Mengacu pada prakiraan Organisas Meterologi Dunia (WMO) , Deputi Badan Klimatologi BMKG Urip Haryoko (12/6) mengemukakan, pihaknya saat ini sedang mengevaluasi hasil prakiraan awal musim yang dirilis per Maret 2022.
Analisa terbaru BMKG hingga dasarian III Mei 2022 ada 32 zona musim atau 21 persen wilayah di P Jawa yang sudah memasuki musim kemarau.
Padahal berdasarkan prakiraan musim kemarau yang dirilis pada Maret lalu, akan ada 58 zona musim di P Jawa yang akan memasuki musim kemarau pada Maret-April. Dari jumlah tersebut, 22 zona musim sudah masuk musim kemarau namun kemarau di 36 zona lain mundur.
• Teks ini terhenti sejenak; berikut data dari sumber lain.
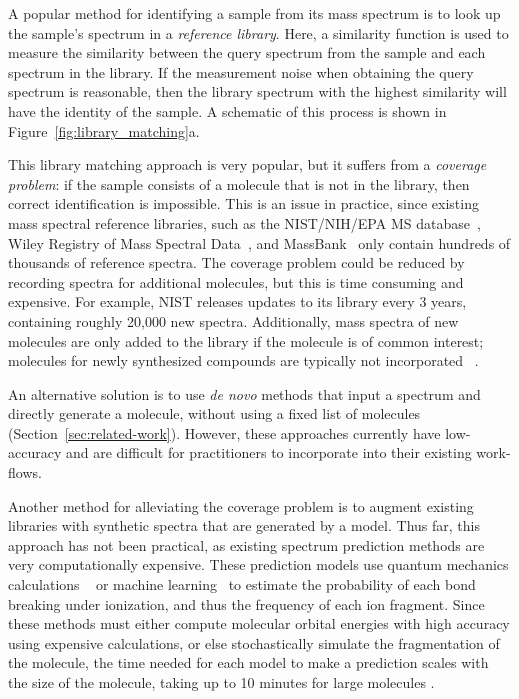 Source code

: \documentclass{article}
\begin{document}
A popular method for identifying a sample from its mass spectrum is to look up the sample's spectrum in a \textit{reference library}. Here, a similarity function is used to measure the similarity between the query spectrum from the sample and each spectrum in the library. If the measurement noise when obtaining the query spectrum is reasonable, then the library spectrum with the highest similarity will have the identity of the sample.\cite{stein1995ChemicalSubstructureIdentification,stein1994optimization} A schematic of this process is shown in Figure~\ref{fig:library_matching}a.

This library matching approach is very popular, but it suffers from a \textit{coverage problem}: if the sample consists of a molecule that is not in the library, then correct identification is impossible. This is an issue in practice, since existing mass spectral reference libraries, such as the NIST/NIH/EPA MS database~\cite{2017nist}, Wiley Registry of Mass Spectral Data~\cite{mclafferty2016wiley}, and MassBank~\cite{horai2010massbank} only contain hundreds of thousands of reference spectra. The coverage problem could be reduced by recording spectra for additional molecules, but this is time consuming and expensive. For example, NIST releases updates to its library every 3 years, containing roughly 20,000 new spectra. Additionally, mass spectra of new molecules are only added to the library if the molecule is of common interest; molecules for newly synthesized compounds are typically not incorporated~ \cite{2017nist,stein2012MassLibReview}.

An alternative solution is to use \textit{de novo} methods that input a spectrum and directly generate a molecule, without using a fixed list of molecules (Section~\ref{sec:related-work}). However, these approaches currently have low-accuracy and are difficult for practitioners to incorporate into their existing work-flows.

Another method for alleviating the coverage problem is to augment existing libraries with synthetic spectra that are generated by a model. Thus far, this approach has not been practical, as existing spectrum prediction methods are very computationally expensive. These prediction models use quantum mechanics calculations ~\cite{bauer2016compute,grimme2013towards,Guerra_BEB_model} or machine learning~\cite{allen2016computational} to estimate the probability of each bond breaking under ionization, and thus the frequency of each ion fragment. Since these methods must either compute molecular orbital energies with high accuracy using expensive calculations, or else stochastically simulate the fragmentation of the molecule, the time needed for each model to make a prediction scales with the size of the molecule, taking up to 10 minutes for large molecules \cite{bauer2016compute,allen2016computational}.
\end{document}
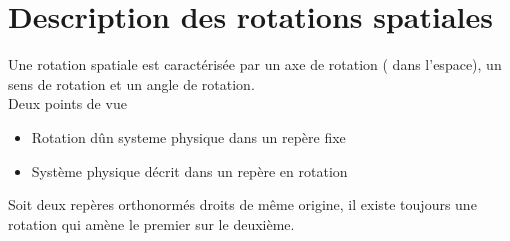 \documentclass[../main.tex]{subfiles}
\begin{document}

\section{Description des rotations spatiales}
Une rotation spatiale est caractérisée par un axe de rotation ( dans l'espace), un sens de rotation et un angle de rotation.\\
Deux points de vue
\begin{itemize}
	\item Rotation dûn systeme physique dans un repère fixe
	\item Système physique décrit dans un repère en rotation
\end{itemize}
\begin{thm}
Soit deux repères orthonormés droits de même origine, il existe toujours une rotation qui amène le premier sur le deuxième.
\end{thm}
\end{document}
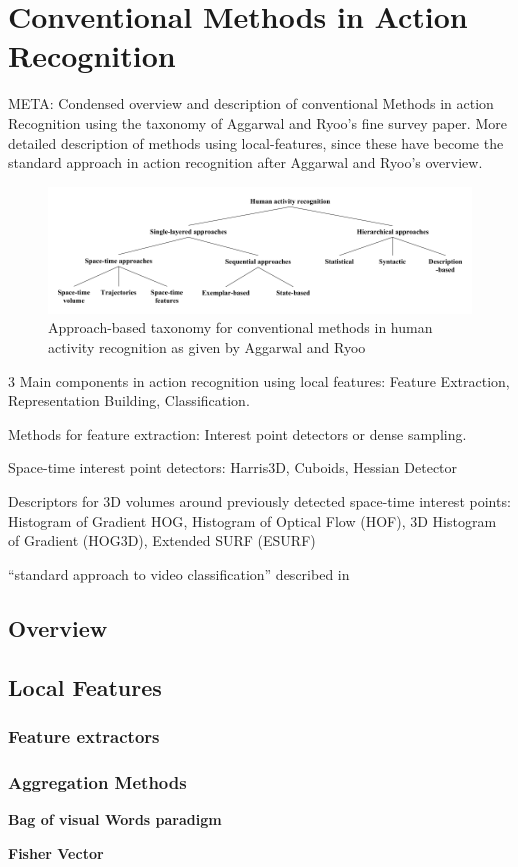 \section{Conventional Methods in Action Recognition}
META: 
Condensed overview and description of conventional Methods in action Recognition using the taxonomy of Aggarwal and Ryoo's fine survey paper.
More detailed description of methods using local-features, since these have become the standard approach in action recognition after Aggarwal and Ryoo's overview.

\begin{figure}[H]
    \centering
    \includegraphics[width=\textwidth]{img_conventional/taxonomy_conventional_methods.png}
    \caption{Approach-based taxonomy for conventional methods in human activity recognition as given by Aggarwal and Ryoo\cite{aggarwal_human_2011}}
    \label{fig:conventional_taxonomy}
\end{figure}

3 Main components in action recognition using local features: Feature Extraction, Representation Building, Classification.

Methods for feature extraction: Interest point detectors or dense sampling.

Space-time interest point detectors: Harris3D\cite{laptev_space-time_2005}, Cuboids\cite{dollar_behavior_2005}, Hessian Detector\cite{willems_efficient_2008}

Descriptors for 3D volumes around previously detected space-time interest points: Histogram of Gradient HOG\cite{dalal_histograms_2005-1}, Histogram of Optical Flow (HOF)\cite{laptev_learning_2008}, 3D Histogram of Gradient (HOG3D)\cite{klaser_spatio-temporal_2008}, Extended SURF (ESURF)\cite{willems_efficient_2008}

``standard approach to video classification'' described in \cite{karpathy_large-scale_2014}

\subsection{Overview}

\subsection{Local Features}

\subsubsection{Feature extractors}

\subsubsection{Aggregation Methods}

\textbf{Bag of visual Words paradigm}

\textbf{Fisher Vector}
Dinamika perubahan cuaca di Indonesia, menurut WMO,  akan dipengaruhi keberadaan La Nina yang masih berlanjut. “Peristiwa La Nina berkepanjangan yang telah mempengaruhi suhu dan pola curah hujan serta memperburuk kekeringan dan banjir di berbagai belahan dunia akan berlanjut paling tidak sampai awal Agustus, “ tutur Urip.
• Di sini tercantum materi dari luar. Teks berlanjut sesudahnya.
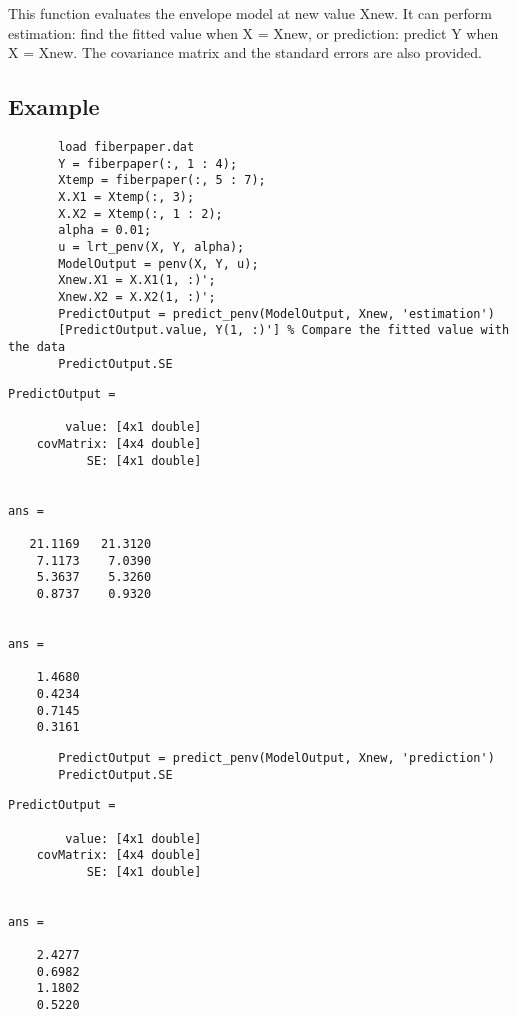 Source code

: \documentclass[a4paper,11pt,openany]{memoir}
\begin{document}
\begin{par}
This function evaluates the envelope model at new value Xnew.  It can perform estimation: find the fitted value when X = Xnew, or prediction: predict Y when X = Xnew.  The covariance matrix and the standard errors are also provided.
\end{par} \vspace{1em}


\subsection*{Example}


\begin{verbatim}       load fiberpaper.dat
       Y = fiberpaper(:, 1 : 4);
       Xtemp = fiberpaper(:, 5 : 7);
       X.X1 = Xtemp(:, 3);
       X.X2 = Xtemp(:, 1 : 2);
       alpha = 0.01;
       u = lrt_penv(X, Y, alpha);
       ModelOutput = penv(X, Y, u);
       Xnew.X1 = X.X1(1, :)';
       Xnew.X2 = X.X2(1, :)';
       PredictOutput = predict_penv(ModelOutput, Xnew, 'estimation')
       [PredictOutput.value, Y(1, :)'] % Compare the fitted value with the data
       PredictOutput.SE\end{verbatim}
    
        \color{lightgray}\ttfamily \begin{verbatim}
PredictOutput = 

        value: [4x1 double]
    covMatrix: [4x4 double]
           SE: [4x1 double]


ans =

   21.1169   21.3120
    7.1173    7.0390
    5.3637    5.3260
    0.8737    0.9320


ans =

    1.4680
    0.4234
    0.7145
    0.3161
\end{verbatim} \rmfamily
\color{black}

       \begin{verbatim}
       PredictOutput = predict_penv(ModelOutput, Xnew, 'prediction')
       PredictOutput.SE\end{verbatim}
        \color{lightgray}\ttfamily \begin{verbatim}
PredictOutput = 

        value: [4x1 double]
    covMatrix: [4x4 double]
           SE: [4x1 double]


ans =

    2.4277
    0.6982
    1.1802
    0.5220

\end{verbatim} \rmfamily
\color{black}
\end{document}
Sementara hasil pemantauan dinamika atmosfir oleh BMKG aal Juni 2022 menunjukkan, La Nina masih bertahan dan berlanjut meski trennya mulai menurun dan moderat menuju La Nina lemah.
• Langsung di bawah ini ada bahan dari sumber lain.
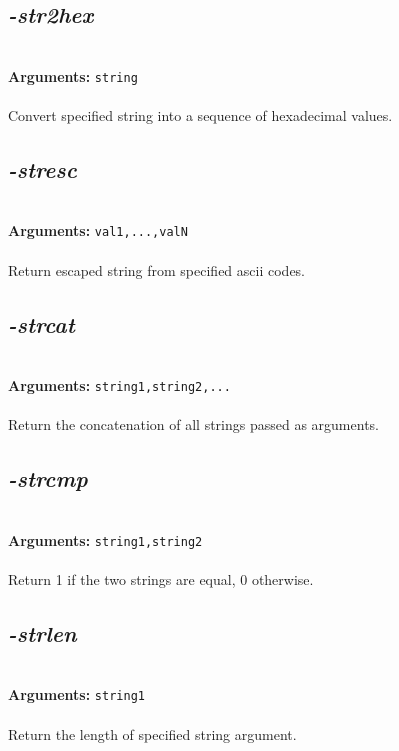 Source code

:\documentclass[a4paper,11pt,twoside]{book}
\begin{document}
\subsection{\emph{-str2hex} }\vspace*{-0.5em}
~\\\textbf{Arguments: } 
{\small \texttt{string}}\\~\\
Convert specified string into a sequence of hexadecimal values.


\subsection{\emph{-stresc} }\vspace*{-0.5em}
~\\\textbf{Arguments: } 
{\small \texttt{val1,...,valN}}\\~\\
Return escaped string from specified ascii codes.


\subsection{\emph{-strcat} }\vspace*{-0.5em}
~\\\textbf{Arguments: } 
{\small \texttt{string1,string2,...}}\\~\\
Return the concatenation of all strings passed as arguments.


\subsection{\emph{-strcmp} }\vspace*{-0.5em}
~\\\textbf{Arguments: } 
{\small \texttt{string1,string2}}\\~\\
Return 1 if the two strings are equal, 0 otherwise.


\subsection{\emph{-strlen} }\vspace*{-0.5em}
~\\\textbf{Arguments: } 
{\small \texttt{string1}}\\~\\
Return the length of specified string argument.
\end{document}
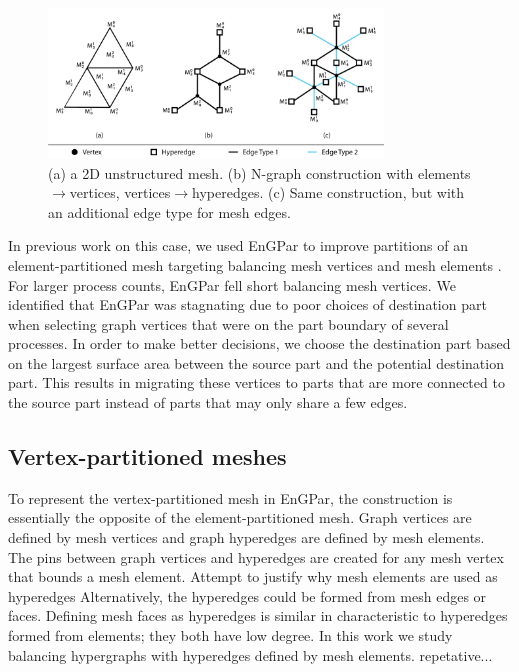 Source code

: \documentclass[conference]{IEEEtran}
\begin{document}
\begin{figure}[!ht]
  \centering
  \includegraphics[width=3.5in]{../figures/exampleMesh2Graph.png}
  \caption{(a) a 2D unstructured mesh. (b) N-graph construction with elements$\rightarrow$vertices, vertices$\rightarrow$hyperedges. (c) Same construction, but with an additional edge type for mesh edges.}
  \label{fig:mesh2graph}
\end{figure}

In previous work on this case, we used EnGPar to improve partitions of an
element-partitioned mesh targeting balancing mesh vertices and mesh elements \cite{engparSC17}.
For larger process counts, EnGPar fell short balancing mesh vertices.
We identified that EnGPar was stagnating due to poor choices of destination part
when selecting graph vertices that were on the part boundary of several processes. In order
to make better decisions, we choose the destination part based on the largest surface area
between the source part and the potential destination part. This results in migrating these
vertices to parts that are more connected to the source part instead of parts that may only
share a few edges.

\subsection{Vertex-partitioned meshes}\label{sec:vtxPtn}

To represent the vertex-partitioned mesh in EnGPar, the construction
is essentially the opposite of the element-partitioned mesh. Graph
vertices are defined by mesh vertices and graph hyperedges are defined
by mesh elements. The pins between graph vertices and hyperedges are
created for any mesh vertex that bounds a mesh element.
{\color{red} Attempt to justify why mesh elements are used as hyperedges}
Alternatively, the hyperedges could be formed from mesh edges or faces.
Defining mesh faces as hyperedges is similar in characteristic to hyperedges
formed from elements; they both have low degree.
In this work we study balancing hypergraphs with hyperedges defined by mesh
elements. {\color{red} repetative...}
\end{document}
Menurut Urip, hasil analisis peta angin menunjukkan, pada awal Juni 2022 tidak terdapat penguatan angin timur di Samudera Pasifik di wilayah tropis bagian tengah yang umumnya menandakan La Nina telah meningkatkan sirkulasi atmosfir.
Hal itu berbeda dengan kondisi pada Mei 2022 yang menunjukkan anomali angin timur kuat di Samudra Pasifik.
Dari analisis kandungan air pada profil vertikal juga tidak ada perjalanan uap air yang masif dari arah Samudra Pasifik seperti yang terjadi pada Mei lalu.
Hal itu, menurut Urip, kontribusi La Nina dalam meningkatkan curah hujan pada awal Juni relatif kecil dibandingkan bulan sebelumnya, jadi selain La Nina, peningkatan curah hujan kemungkinan akibat permukaan air laut di Indonesia yang lebih hangat.
“Jadi waspada, kemungkinan hujan akan terus turun sampai awal Juli nanti, “ kata Urip mengingatkan (Kompas/ns).